### [TASK DIRECTIONS]
Go through the data below and report how many lines contain "normalization"; the reply holds only that number.

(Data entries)
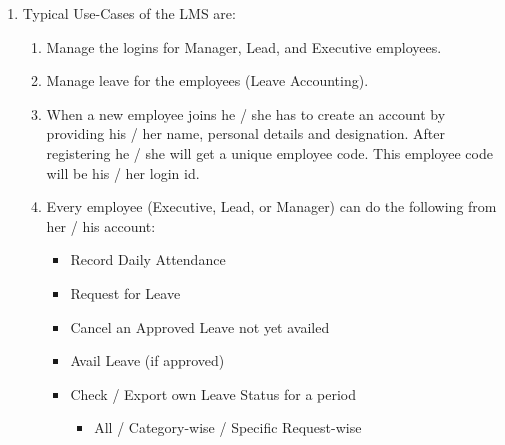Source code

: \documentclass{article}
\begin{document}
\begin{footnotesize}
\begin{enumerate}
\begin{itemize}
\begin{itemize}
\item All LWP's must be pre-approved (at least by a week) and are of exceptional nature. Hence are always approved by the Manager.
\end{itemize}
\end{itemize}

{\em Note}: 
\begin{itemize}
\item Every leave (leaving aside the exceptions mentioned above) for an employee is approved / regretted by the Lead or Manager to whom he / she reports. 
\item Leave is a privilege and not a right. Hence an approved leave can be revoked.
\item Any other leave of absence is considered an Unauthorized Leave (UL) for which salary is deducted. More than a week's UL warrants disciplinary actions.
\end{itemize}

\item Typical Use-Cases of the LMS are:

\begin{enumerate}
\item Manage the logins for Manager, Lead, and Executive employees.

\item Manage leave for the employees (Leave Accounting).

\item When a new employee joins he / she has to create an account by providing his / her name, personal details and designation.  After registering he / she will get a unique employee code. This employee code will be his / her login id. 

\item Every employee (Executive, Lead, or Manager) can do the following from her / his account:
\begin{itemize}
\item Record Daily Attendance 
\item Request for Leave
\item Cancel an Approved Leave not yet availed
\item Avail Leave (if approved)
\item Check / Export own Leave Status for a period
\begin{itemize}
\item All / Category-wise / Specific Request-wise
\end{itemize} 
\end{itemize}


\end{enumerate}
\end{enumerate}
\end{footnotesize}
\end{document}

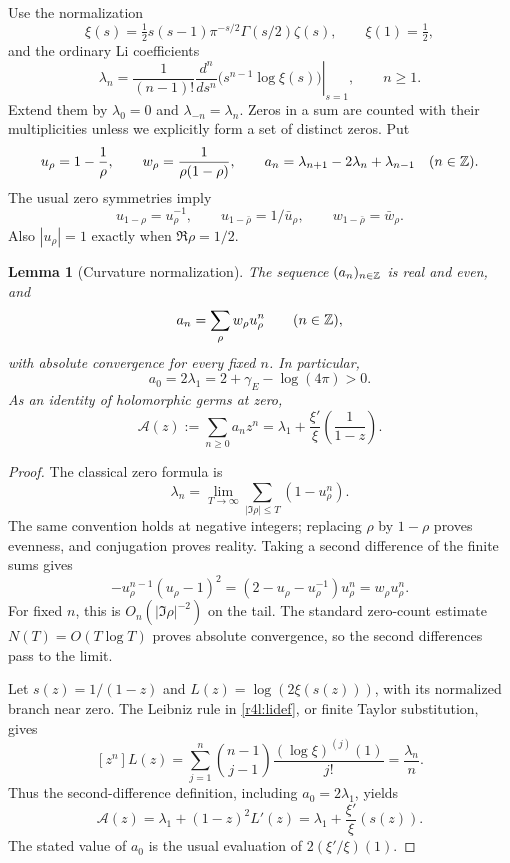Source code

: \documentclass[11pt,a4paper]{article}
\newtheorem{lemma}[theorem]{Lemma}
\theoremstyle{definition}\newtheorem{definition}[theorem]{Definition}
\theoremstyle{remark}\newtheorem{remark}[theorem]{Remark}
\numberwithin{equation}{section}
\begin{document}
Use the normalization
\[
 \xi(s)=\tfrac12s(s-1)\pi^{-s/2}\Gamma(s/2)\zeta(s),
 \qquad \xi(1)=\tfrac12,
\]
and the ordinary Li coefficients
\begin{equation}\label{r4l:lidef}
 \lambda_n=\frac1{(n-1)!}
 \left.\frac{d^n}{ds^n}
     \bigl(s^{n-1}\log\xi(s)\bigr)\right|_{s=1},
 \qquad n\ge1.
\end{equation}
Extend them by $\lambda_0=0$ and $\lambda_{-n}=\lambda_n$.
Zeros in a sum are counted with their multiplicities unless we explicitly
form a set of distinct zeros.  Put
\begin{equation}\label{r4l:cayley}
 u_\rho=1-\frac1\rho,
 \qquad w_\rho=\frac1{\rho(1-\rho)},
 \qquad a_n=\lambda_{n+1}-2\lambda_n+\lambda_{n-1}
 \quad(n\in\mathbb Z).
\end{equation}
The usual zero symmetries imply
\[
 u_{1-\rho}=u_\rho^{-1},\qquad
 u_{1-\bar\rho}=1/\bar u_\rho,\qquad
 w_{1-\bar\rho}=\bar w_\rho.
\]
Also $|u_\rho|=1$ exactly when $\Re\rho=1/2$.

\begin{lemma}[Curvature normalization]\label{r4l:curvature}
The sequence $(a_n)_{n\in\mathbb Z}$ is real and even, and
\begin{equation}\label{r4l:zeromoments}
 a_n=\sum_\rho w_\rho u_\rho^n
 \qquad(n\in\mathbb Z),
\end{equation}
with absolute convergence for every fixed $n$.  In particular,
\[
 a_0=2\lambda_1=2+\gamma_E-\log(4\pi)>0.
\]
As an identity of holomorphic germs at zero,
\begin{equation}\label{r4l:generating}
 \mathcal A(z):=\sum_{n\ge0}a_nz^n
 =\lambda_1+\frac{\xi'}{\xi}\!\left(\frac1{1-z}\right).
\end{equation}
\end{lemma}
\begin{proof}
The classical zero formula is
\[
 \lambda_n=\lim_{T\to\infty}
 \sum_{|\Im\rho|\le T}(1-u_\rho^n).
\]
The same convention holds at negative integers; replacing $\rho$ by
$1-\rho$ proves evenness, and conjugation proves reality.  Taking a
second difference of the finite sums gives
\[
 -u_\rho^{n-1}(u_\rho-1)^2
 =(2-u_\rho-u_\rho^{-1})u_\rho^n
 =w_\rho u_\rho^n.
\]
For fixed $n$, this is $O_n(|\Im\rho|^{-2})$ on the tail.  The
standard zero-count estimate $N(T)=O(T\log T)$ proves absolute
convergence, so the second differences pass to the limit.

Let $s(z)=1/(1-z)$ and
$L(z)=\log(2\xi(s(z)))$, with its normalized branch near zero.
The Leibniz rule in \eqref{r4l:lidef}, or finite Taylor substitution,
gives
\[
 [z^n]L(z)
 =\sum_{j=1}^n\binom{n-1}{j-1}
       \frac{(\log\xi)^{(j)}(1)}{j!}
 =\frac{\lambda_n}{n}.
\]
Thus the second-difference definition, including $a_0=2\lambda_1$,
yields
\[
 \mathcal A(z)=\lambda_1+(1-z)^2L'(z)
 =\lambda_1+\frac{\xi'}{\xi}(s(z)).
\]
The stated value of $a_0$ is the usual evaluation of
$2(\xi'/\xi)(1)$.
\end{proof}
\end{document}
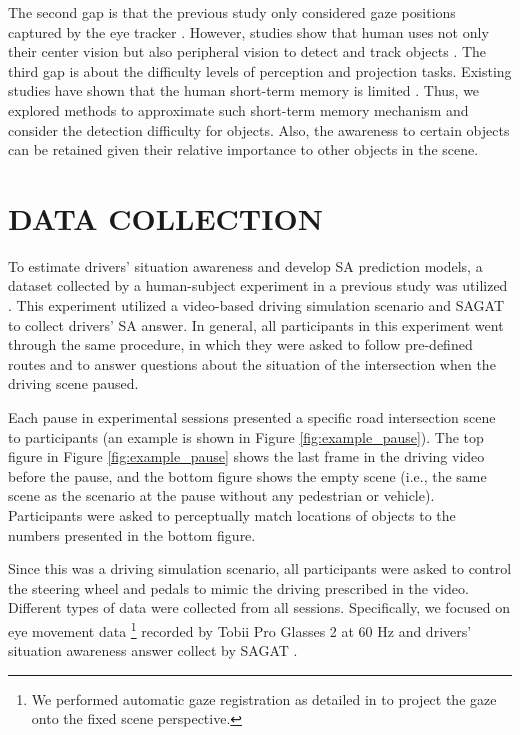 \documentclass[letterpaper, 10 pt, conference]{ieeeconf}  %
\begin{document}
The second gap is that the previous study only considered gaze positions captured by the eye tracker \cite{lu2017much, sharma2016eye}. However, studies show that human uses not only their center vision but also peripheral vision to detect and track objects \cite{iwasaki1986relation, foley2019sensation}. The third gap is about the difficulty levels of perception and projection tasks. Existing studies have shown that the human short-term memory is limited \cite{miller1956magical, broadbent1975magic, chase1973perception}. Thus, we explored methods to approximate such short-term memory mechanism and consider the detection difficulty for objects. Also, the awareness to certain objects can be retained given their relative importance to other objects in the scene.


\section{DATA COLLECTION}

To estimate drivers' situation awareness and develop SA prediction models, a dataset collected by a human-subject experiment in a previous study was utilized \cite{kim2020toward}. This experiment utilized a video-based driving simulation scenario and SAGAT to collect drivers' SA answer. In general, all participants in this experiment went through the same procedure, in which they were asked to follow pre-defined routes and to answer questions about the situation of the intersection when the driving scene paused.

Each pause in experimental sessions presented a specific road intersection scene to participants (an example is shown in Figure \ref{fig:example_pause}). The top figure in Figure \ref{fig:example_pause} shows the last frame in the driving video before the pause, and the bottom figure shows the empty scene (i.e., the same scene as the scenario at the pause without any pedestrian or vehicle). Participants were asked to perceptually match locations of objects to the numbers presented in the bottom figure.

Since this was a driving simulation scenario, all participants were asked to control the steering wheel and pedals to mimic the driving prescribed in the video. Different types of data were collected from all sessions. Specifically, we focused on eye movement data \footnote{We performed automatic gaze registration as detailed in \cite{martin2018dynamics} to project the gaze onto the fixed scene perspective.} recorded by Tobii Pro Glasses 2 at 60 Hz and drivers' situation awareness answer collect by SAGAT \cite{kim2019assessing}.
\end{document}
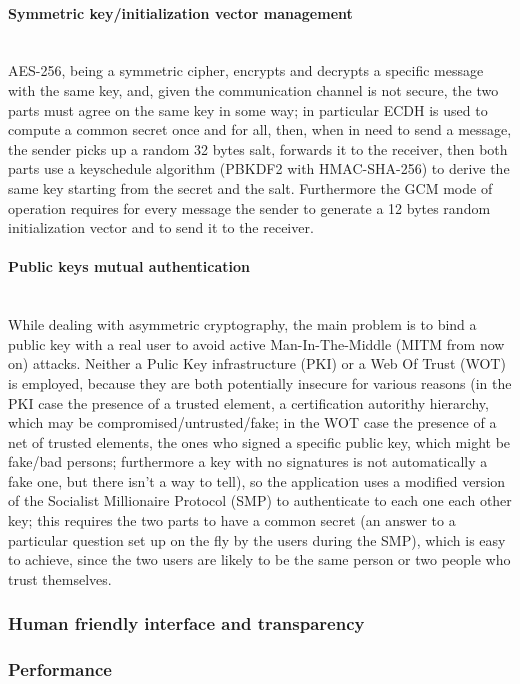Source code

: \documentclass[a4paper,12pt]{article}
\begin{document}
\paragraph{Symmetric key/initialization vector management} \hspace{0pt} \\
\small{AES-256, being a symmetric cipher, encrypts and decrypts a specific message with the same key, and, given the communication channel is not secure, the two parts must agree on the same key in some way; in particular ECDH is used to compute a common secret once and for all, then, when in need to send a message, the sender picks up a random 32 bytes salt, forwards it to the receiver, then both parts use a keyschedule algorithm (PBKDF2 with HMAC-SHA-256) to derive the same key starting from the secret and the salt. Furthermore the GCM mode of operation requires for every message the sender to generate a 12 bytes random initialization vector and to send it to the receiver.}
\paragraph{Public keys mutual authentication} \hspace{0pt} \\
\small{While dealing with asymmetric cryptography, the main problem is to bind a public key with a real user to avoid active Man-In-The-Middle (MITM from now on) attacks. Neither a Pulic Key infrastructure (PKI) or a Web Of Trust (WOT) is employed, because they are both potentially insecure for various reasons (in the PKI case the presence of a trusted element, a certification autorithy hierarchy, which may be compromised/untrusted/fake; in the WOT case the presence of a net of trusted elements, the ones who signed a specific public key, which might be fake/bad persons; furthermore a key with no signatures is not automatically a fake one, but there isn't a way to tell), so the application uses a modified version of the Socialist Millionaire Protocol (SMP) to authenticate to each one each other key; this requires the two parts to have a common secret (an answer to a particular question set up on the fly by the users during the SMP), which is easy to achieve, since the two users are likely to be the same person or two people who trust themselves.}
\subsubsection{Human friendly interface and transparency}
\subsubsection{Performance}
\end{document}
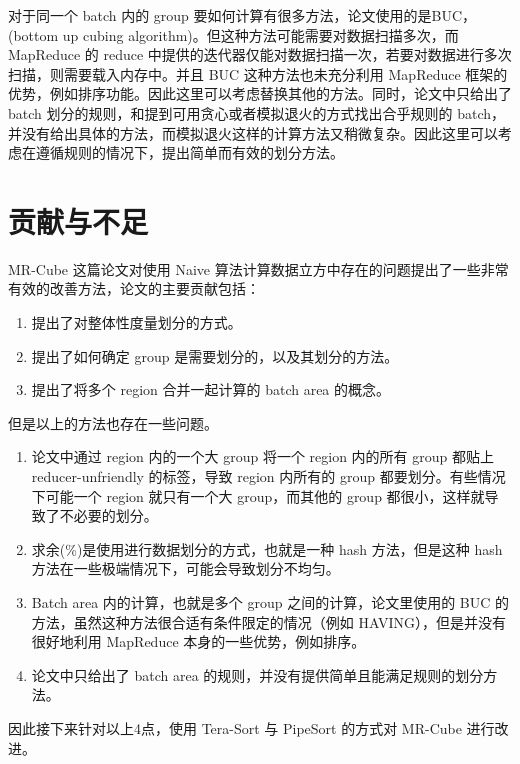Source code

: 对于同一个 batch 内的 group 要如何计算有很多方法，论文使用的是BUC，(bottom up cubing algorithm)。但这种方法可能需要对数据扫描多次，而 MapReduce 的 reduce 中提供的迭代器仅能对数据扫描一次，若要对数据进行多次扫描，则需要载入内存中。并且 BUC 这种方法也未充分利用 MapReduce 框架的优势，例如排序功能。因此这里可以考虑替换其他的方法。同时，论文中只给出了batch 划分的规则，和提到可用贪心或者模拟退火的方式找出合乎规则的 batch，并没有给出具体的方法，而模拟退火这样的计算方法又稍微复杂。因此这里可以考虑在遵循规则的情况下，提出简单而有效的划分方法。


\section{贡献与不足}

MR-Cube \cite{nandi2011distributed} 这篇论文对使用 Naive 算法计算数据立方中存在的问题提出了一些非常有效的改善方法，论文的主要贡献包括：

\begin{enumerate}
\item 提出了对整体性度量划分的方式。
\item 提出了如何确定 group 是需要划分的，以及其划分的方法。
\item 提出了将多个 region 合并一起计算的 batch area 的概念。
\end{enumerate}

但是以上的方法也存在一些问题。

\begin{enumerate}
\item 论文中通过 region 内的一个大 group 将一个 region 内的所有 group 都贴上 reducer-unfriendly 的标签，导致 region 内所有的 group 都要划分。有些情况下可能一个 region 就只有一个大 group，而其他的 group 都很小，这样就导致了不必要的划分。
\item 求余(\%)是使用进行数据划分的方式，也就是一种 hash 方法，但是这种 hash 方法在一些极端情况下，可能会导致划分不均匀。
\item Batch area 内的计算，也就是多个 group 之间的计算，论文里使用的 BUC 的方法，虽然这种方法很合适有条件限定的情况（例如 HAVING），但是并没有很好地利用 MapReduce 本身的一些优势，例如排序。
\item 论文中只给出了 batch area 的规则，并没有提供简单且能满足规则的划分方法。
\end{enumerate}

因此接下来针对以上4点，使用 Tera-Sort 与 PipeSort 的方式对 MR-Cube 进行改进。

### [TASK RESPONSE]
2